Our research focuses on two main areas:
The role of p38α-TAB1 interaction
The alpha isoform of p38 mitogen-activated protein kinase (p38α) is expressed in all cells and involved in multiple stress-sensing pathways. We are interested in an unusual form of p38α activation that was described in the heart during ischemia in the laboratory of Professor Michael Marber. During ischemia p38α activation is through autophosphorylation promoted by a scaffold protein known as TAB1. We have previously solved, using NMR and X-ray crystallography, the structure of the complex between p38α and TAB1. The structure has revealed at atomic resolution how TAB1 interaction induces p38α auto-activation, it also showed that the binding surface used for the interaction between the two proteins is conserved across species. This evidence suggests a role for the interaction that goes beyond the heart and ischemia. Recent data in the literature have shown that p38α-TAB1 interaction modulates the senescence phenotype in T-cells and it is involved in the regulation of several E3 ubiquitin ligases.

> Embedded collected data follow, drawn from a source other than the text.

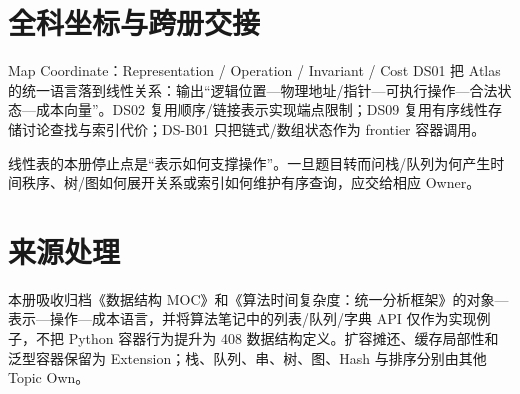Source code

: \documentclass[UTF8,fontset=none,11pt,a4paper]{ctexart}
\begin{document}
\section{全科坐标与跨册交接}
\begin{corebox}{Map Coordinate：Representation / Operation / Invariant / Cost}
DS01 把 Atlas 的统一语言落到线性关系：输出“逻辑位置—物理地址/指针—可执行操作—合法状态—成本向量”。DS02 复用顺序/链接表示实现端点限制；DS09 复用有序线性存储讨论查找与索引代价；DS-B01 只把链式/数组状态作为 frontier 容器调用。
\end{corebox}
线性表的本册停止点是“表示如何支撑操作”。一旦题目转而问栈/队列为何产生时间秩序、树/图如何展开关系或索引如何维护有序查询，应交给相应 Owner。

\section{来源处理}
本册吸收归档《数据结构 MOC》和《算法时间复杂度：统一分析框架》的对象—表示—操作—成本语言，并将算法笔记中的列表/队列/字典 API 仅作为实现例子，不把 Python 容器行为提升为 408 数据结构定义。扩容摊还、缓存局部性和泛型容器保留为 Extension；栈、队列、串、树、图、Hash 与排序分别由其他 Topic Own。
\end{document}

In order to characterise the biological role of p38α-TAB1 interaction we have created a knock-in mouse where the interaction between the two proteins is selectively abolished by mutating four key residues on TAB1 that are responsible for p38α-TAB1 recognition.
1) Biological characterization of p38α-TAB1 interaction. To start we plan to use the knock-in mouse model as a tool to better investigate the role of the interaction in the ubiquitination pathway and the senescence phenotype.
2) We are looking for small molecules that could inhibit the interaction between the two proteins, to this end we are using isothermal calorimetry, NMR spectrometry and X-ray crystallography.
VIDEO legend: The video shows the structural changes in p38α induced by TAB1 binding, that lead to p38α autophosphorylation
Lamin b1 is a p38α substrate
Lamin b1 is a filament protein that forms part of the nuclear lamina, a structure at the inner side of the nuclear membrane which contributes to nuclear envelope integrity, regulates chromatin organization, and transcriptional activity.
Using a proteomic approach we have identified lamin b1, as a substrate of p38α, the residues phosphorylated by the kinase are in the C-terminal region of lamin b1. We also observe localization of p38α in the nucleus upon simulated ischemia in adult rat ventricular cardiomyocytes.
1) Biophysical characterization of the C-terminus region of lamin B1. We want to study the structural changes of lamin b1 induced by phosphorylation.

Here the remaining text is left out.